Inflammation is an important component in the pathogenesis of asthma. Multiple cell types (e.g., mast cells, eosinophils, neutrophils, macrophages, lymphocytes) and mediators (e.g., histamine, eicosanoids, leukotrienes, cytokines) are involved in inflammation. Benralizumab, by binding to the IL-5Rα chain, reduces eosinophils through ADCC; however, the mechanism of benralizumab action in asthma has not been definitively established.

Side Effects

Adverse effects associated with the use of Fasenra may include, but are not limited to, the following:

• headache
• pharyngitis

Clinical Trial Results

The FDA approval of Fasenra for patients 12 years of age and older was based on the following trials:

SIROCCO AND CALIMA (Trials 1 and 2)

SIROCCO (48-week) and CALIMA (56-week) were randomized, double-blind, parallel-group, placebo-controlled, multicenter studies comparing Fasenra 30 mg SC Q4W for the first 3 doses, then Q8W thereafter; benralizumab 30 mg SC Q4W; and placebo SC. A total of 1,204 (SIROCCO) and 1,306 (CALIMA) patients aged 12-75 years old with severe asthma uncontrolled on high-dose ICS (SIROCCO) and medium- to high-dose ICS (CALIMA) plus LABA with or without additional controllers were included. Patients had a history of ≥2 exacerbations requiring systemic corticosteroids or temporary increase in usual dosing in the previous year. Patients were stratified by geography, age, and blood eosinophil counts (≥300 cells/μL and <300 cells/μL). The primary endpoint was annual exacerbation rate ratio vs placebo in patients with blood eosinophil counts of ≥300 cells/μL on high-dose ICS and LABA. Key secondary endpoints were pre-bronchodilator FEV1 and total asthma symptom score at Week 48 (SIROCCO) and Week 56 (CALIMA) in the same population.

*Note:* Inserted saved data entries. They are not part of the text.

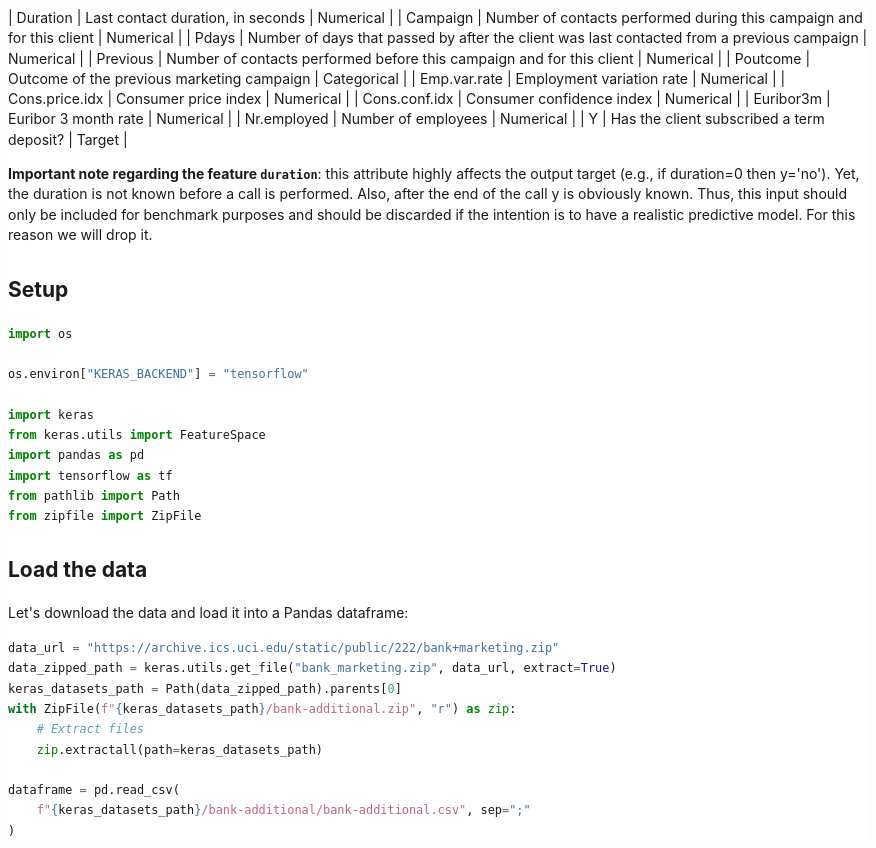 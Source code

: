 | Duration       | Last contact duration, in seconds                                                          | Numerical    |
| Campaign       | Number of contacts performed during this campaign and for this client                      | Numerical    |
| Pdays          | Number of days that passed by after the client was last contacted from a previous campaign | Numerical    |
| Previous       | Number of contacts performed before this campaign and for this client                      | Numerical    |
| Poutcome       | Outcome of the previous marketing campaign                                                 | Categorical  |
| Emp.var.rate   | Employment variation rate                                                                  | Numerical    |
| Cons.price.idx | Consumer price index                                                                       | Numerical    |
| Cons.conf.idx  | Consumer confidence index                                                                  | Numerical    |
| Euribor3m      | Euribor 3 month rate                                                                       | Numerical    |
| Nr.employed    | Number of employees                                                                        | Numerical    |
| Y              | Has the client subscribed a term deposit?                                                  | Target       |

**Important note regarding the feature `duration`**: this attribute highly affects the output target (e.g., if duration=0 then y='no'). Yet, the duration is not known before a call is performed. Also, after the end of the call y is obviously known. Thus, this input should only be included for benchmark purposes and should be discarded if the intention is to have a realistic predictive model. For this reason we will drop it.

## Setup

```python
import os

os.environ["KERAS_BACKEND"] = "tensorflow"

import keras
from keras.utils import FeatureSpace
import pandas as pd
import tensorflow as tf
from pathlib import Path
from zipfile import ZipFile
```

## Load the data

Let's download the data and load it into a Pandas dataframe:

```python
data_url = "https://archive.ics.uci.edu/static/public/222/bank+marketing.zip"
data_zipped_path = keras.utils.get_file("bank_marketing.zip", data_url, extract=True)
keras_datasets_path = Path(data_zipped_path).parents[0]
with ZipFile(f"{keras_datasets_path}/bank-additional.zip", "r") as zip:
    # Extract files
    zip.extractall(path=keras_datasets_path)

dataframe = pd.read_csv(
    f"{keras_datasets_path}/bank-additional/bank-additional.csv", sep=";"
)
```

In SIROCCO (48 weeks) and CALIMA (56 weeks), asthma exacerbation was defined as a worsening of asthma that led to use of systemic corticosteroids for ≥3 days, temporary increase in a stable OCS background dose for ≥3 days, emergency/urgent care visit because of asthma that needed systemic corticosteroids, or inpatient hospital stay of ≥24 hours because of asthma.

ZONDA (Trial 3)

A 28-week, randomized, double-blind, parallel-group, placebo-controlled, multicenter OCS reduction study comparing the efficacy and safety of Fasenra 30 mg SC Q4W for the first 3 doses, then Q8W thereafter; Fasenra (30 mg SC) Q4W; and placebo (SC) Q4W. A total of 220 adult patients aged 18 to 75 years old with severe asthma on high-dose ICS/LABA and daily OCS (7.5 to 40 mg/day), a blood eosinophil count of ≥150 cells/μL, and a history of ≥1 exacerbations in the previous year were included. The primary endpoint was the median percent reduction from baseline in the final daily OCS dose while maintaining asthma control.

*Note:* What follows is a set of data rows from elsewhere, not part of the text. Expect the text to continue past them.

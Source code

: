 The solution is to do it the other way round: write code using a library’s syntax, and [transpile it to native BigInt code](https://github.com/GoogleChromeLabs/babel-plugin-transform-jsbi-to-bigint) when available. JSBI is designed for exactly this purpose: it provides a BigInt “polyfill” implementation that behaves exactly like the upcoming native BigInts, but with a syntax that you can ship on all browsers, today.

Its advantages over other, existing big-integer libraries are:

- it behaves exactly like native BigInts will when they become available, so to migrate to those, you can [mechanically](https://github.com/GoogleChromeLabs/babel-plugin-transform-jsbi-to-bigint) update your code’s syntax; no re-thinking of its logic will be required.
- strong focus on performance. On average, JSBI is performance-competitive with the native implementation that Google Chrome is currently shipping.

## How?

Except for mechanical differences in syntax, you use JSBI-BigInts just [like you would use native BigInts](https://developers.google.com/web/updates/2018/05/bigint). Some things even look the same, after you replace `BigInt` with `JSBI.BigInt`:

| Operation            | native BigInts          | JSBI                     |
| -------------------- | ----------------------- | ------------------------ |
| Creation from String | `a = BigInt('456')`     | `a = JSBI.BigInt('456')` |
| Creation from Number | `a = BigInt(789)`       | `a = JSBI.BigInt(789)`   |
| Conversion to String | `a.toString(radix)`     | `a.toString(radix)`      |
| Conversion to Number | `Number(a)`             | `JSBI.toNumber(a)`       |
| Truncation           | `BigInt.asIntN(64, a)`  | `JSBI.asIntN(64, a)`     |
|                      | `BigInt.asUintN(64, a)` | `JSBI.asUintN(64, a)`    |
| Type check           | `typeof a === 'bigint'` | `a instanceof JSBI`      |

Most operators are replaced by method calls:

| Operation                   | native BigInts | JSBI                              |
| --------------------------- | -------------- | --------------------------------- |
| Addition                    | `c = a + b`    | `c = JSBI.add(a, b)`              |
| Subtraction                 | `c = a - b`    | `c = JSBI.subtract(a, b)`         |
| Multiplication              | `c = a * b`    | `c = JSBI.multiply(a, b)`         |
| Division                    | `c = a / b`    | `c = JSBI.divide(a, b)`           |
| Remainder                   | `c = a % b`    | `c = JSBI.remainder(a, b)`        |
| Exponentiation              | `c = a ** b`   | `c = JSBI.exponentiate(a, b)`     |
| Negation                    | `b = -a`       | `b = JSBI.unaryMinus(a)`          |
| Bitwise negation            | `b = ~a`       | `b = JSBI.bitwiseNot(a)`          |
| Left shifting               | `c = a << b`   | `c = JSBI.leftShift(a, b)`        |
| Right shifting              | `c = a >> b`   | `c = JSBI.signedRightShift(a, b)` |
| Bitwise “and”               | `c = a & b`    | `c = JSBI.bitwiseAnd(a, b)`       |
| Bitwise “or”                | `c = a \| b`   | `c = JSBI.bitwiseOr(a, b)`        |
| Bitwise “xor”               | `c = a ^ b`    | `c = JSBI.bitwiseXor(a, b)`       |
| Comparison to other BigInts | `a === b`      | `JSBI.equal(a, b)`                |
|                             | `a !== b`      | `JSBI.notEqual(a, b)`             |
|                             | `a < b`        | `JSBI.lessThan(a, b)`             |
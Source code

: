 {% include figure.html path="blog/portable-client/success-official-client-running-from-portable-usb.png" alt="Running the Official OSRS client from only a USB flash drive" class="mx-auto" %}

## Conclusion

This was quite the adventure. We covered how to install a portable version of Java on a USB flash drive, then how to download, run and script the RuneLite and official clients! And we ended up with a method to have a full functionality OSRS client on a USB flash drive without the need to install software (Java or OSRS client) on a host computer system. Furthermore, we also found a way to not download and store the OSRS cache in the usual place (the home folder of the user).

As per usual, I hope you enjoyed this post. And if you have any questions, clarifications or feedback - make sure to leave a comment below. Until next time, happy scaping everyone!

In ZONDA, asthma exacerbation was defined as a worsening of asthma that led to a temporary increase in systemic corticosteroid dose for at least 3 days to treat the symptoms, an ER visit that led to treatment with a systemic corticosteroid in addition to the patient’s regular maintenance medications, or inpatient hospitalization because of asthma.

DATA

SIROCCO Trial: 51% reduction in the annual asthma exacerbation rate was observed in patients treated with Fasenra + standard of care (SOC) (n=267) vs placebo + SOC (n=267) (0.74 vs 1.52).

ZONDA Trial: 75% reduction in median final oral corticosteroid (OCS) dose was observed in OCS-dependent patients treated with FASENRA + SOC (n=73), compared to a 25% reduction with placebo + SOC (n=75) while maintaining asthma control. 

The FDA approval of Fasenra for patients 6 years of age and older was based on evidence from TATE, an open-label, multinational, non-randomized, parallel assignment Phase 3 trial, as well as adequate and well-controlled trials in adult and adolescent populations. In the TATE study, Fasenra met the primary endpoints, demonstrating pharmacokinetics (PK) and pharmacodynamics (PD) in children aged 6 to 11 years old with SEA were consistent with those seen in prior trials.